Items from a dataset
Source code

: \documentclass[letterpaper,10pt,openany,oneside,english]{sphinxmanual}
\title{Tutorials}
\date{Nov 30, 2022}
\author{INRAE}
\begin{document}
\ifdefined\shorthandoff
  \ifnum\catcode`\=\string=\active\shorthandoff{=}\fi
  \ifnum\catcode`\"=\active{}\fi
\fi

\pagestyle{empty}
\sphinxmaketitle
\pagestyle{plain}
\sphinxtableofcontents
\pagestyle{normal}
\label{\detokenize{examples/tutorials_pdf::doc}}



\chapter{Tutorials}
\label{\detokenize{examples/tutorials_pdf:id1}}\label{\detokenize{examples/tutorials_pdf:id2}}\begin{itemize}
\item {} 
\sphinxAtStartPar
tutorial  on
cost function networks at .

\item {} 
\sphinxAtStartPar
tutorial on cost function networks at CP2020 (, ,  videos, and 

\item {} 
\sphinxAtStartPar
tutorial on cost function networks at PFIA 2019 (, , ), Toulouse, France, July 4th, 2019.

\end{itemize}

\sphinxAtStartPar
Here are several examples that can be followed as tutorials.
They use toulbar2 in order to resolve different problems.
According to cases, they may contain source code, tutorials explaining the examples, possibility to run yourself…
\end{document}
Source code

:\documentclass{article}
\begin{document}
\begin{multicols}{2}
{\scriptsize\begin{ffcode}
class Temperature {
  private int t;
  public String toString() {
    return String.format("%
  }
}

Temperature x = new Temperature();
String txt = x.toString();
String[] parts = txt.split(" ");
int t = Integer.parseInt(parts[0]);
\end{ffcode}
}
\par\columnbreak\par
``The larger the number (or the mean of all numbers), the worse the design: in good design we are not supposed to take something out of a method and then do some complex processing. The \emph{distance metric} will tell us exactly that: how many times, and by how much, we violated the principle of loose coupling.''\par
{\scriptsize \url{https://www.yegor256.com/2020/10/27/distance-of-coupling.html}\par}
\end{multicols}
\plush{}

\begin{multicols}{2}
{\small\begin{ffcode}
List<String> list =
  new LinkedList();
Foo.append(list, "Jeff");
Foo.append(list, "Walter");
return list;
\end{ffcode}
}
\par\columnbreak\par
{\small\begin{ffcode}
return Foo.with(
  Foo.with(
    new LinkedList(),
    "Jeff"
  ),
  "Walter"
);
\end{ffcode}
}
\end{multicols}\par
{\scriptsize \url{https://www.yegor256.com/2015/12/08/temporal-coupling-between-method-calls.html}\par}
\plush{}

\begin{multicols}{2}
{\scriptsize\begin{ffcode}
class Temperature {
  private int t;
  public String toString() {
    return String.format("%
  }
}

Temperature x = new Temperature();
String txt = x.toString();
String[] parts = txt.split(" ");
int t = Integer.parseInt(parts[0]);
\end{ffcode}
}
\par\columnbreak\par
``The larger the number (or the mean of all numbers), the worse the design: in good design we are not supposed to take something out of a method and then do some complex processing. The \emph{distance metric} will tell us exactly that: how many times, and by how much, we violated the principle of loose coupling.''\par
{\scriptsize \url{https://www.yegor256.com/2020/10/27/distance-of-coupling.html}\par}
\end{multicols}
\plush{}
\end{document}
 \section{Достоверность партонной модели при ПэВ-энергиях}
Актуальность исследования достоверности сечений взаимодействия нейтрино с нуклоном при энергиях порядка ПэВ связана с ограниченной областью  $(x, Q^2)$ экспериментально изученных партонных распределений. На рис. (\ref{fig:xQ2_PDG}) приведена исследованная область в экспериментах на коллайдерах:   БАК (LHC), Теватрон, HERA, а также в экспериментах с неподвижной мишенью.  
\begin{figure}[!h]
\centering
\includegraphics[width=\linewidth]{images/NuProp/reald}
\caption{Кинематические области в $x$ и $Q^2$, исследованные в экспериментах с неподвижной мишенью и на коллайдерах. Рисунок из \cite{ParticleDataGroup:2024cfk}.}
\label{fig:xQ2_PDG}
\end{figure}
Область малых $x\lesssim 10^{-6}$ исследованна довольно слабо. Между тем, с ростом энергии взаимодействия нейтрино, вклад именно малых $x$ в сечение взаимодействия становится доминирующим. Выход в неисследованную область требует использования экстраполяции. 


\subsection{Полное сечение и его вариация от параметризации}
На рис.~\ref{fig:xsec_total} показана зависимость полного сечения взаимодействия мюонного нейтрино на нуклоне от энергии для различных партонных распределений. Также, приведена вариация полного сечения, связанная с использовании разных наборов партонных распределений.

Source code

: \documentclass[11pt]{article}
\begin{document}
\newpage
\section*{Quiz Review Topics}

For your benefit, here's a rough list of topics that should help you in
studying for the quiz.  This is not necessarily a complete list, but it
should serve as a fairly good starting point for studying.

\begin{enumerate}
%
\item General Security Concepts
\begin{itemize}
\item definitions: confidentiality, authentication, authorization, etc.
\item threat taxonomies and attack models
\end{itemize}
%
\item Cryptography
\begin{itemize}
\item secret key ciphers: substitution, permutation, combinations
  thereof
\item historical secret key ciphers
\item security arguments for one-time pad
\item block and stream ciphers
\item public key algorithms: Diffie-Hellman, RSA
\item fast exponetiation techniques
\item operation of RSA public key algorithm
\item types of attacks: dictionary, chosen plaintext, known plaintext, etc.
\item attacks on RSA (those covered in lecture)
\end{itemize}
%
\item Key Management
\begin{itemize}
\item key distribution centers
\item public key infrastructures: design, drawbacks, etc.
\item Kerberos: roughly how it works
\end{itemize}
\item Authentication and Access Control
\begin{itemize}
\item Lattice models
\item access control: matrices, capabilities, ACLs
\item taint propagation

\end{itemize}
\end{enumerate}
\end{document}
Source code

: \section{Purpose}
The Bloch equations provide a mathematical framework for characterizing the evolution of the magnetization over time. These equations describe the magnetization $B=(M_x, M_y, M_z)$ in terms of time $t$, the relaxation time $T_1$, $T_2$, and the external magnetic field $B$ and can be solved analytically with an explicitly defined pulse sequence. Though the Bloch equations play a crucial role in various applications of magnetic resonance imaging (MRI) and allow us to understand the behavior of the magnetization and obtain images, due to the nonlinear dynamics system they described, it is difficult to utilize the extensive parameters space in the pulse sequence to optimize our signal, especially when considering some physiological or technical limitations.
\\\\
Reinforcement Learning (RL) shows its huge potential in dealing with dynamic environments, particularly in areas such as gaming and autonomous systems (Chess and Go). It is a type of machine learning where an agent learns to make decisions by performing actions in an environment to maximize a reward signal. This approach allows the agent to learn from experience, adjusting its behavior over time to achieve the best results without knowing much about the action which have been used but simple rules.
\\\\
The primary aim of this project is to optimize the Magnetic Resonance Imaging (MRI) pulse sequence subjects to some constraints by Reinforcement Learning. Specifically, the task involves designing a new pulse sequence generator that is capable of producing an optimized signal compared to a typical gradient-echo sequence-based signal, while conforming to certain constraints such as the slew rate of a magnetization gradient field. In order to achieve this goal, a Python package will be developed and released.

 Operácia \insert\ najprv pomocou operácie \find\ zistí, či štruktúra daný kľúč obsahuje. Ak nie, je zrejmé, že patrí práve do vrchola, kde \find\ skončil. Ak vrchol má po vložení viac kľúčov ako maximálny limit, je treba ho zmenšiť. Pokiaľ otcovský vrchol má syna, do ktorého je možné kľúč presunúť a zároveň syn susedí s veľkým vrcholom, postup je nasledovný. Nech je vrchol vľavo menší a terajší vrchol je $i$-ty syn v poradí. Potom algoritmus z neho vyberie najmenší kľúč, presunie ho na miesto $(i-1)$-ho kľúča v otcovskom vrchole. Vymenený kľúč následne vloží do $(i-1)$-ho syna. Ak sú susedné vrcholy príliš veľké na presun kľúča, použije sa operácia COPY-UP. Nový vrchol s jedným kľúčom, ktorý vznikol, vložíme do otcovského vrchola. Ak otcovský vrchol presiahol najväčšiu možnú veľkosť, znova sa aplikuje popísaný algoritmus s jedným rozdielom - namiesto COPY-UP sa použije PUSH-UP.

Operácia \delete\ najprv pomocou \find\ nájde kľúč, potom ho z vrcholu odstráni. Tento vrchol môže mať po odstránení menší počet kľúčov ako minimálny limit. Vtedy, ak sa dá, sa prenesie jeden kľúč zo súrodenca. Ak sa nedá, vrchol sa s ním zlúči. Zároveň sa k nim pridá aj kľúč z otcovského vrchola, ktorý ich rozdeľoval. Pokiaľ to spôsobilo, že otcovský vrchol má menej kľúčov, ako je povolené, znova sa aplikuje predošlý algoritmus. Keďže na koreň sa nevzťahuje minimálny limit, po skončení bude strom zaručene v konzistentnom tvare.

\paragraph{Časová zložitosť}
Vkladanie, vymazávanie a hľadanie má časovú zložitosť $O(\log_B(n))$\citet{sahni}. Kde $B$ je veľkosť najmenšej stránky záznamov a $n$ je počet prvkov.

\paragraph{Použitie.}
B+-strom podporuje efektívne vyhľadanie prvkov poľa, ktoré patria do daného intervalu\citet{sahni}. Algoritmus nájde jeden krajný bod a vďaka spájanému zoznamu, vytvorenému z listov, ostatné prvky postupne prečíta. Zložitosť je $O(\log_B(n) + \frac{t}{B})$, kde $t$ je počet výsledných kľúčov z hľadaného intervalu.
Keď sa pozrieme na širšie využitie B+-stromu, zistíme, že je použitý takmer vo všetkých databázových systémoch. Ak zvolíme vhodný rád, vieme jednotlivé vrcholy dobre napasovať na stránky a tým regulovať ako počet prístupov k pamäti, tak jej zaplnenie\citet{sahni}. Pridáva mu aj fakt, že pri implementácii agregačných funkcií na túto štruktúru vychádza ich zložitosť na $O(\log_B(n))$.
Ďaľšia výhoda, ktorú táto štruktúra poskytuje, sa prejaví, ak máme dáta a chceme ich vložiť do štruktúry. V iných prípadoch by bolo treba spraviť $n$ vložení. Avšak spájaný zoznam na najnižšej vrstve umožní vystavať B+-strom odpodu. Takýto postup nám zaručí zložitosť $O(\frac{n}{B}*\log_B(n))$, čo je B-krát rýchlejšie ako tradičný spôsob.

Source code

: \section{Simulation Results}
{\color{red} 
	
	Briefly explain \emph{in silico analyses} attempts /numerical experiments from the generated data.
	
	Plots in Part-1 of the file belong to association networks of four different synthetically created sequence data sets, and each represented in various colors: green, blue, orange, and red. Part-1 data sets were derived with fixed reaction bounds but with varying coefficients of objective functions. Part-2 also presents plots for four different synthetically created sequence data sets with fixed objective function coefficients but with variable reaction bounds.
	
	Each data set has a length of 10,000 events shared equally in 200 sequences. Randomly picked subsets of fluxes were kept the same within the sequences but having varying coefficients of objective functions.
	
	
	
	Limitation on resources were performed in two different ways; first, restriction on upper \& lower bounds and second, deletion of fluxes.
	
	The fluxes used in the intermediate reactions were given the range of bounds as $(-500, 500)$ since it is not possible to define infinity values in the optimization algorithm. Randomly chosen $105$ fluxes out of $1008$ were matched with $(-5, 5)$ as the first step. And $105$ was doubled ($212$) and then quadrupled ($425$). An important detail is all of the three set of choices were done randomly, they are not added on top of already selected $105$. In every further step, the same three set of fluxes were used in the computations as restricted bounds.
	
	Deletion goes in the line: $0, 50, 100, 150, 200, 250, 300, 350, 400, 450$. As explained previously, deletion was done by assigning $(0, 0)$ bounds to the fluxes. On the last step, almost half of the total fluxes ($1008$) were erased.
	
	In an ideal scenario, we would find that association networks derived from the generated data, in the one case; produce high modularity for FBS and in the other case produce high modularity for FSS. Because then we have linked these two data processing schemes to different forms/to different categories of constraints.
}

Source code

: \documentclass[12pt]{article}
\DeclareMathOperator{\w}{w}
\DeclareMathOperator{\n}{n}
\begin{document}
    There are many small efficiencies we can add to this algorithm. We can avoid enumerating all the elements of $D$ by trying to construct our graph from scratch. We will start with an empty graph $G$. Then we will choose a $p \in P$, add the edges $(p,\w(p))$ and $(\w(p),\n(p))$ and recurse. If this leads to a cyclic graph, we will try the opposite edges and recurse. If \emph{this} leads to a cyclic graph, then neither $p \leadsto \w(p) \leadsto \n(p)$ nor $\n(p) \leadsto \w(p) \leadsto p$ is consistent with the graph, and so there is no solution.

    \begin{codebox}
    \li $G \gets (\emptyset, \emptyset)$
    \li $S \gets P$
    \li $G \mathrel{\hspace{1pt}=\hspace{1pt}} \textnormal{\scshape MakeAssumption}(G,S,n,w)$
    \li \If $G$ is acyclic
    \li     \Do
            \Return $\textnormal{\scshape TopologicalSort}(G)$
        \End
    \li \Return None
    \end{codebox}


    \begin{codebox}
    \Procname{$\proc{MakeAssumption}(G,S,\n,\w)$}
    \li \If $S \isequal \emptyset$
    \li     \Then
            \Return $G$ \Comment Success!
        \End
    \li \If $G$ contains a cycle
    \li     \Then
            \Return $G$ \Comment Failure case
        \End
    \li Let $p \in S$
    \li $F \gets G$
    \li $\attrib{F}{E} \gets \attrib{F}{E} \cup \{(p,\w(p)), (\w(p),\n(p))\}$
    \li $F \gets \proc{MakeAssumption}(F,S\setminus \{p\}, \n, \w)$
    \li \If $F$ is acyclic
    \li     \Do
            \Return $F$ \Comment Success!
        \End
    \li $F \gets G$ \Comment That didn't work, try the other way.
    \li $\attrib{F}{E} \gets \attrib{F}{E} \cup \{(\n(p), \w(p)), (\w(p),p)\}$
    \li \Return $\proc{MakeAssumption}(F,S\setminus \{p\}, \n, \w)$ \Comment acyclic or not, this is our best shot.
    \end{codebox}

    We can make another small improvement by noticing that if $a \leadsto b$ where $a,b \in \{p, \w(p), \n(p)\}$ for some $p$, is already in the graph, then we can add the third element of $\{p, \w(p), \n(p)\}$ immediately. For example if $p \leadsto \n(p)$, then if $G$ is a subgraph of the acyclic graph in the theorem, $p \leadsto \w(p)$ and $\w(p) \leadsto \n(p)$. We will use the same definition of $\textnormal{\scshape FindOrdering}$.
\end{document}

Task item => Wherever the line holding "Limitation on resources" falls in the entries above, copy exactly from it through the line holding "Deletion goes in", inclusive, and add nothing.

Solved exercise =>
	Limitation on resources were performed in two different ways; first, restriction on upper \& lower bounds and second, deletion of fluxes.
	
	The fluxes used in the intermediate reactions were given the range of bounds as $(-500, 500)$ since it is not possible to define infinity values in the optimization algorithm. Randomly chosen $105$ fluxes out of $1008$ were matched with $(-5, 5)$ as the first step. And $105$ was doubled ($212$) and then quadrupled ($425$). An important detail is all of the three set of choices were done randomly, they are not added on top of already selected $105$. In every further step, the same three set of fluxes were used in the computations as restricted bounds.
	
	Deletion goes in the line: $0, 50, 100, 150, 200, 250, 300, 350, 400, 450$. As explained previously, deletion was done by assigning $(0, 0)$ bounds to the fluxes. On the last step, almost half of the total fluxes ($1008$) were erased.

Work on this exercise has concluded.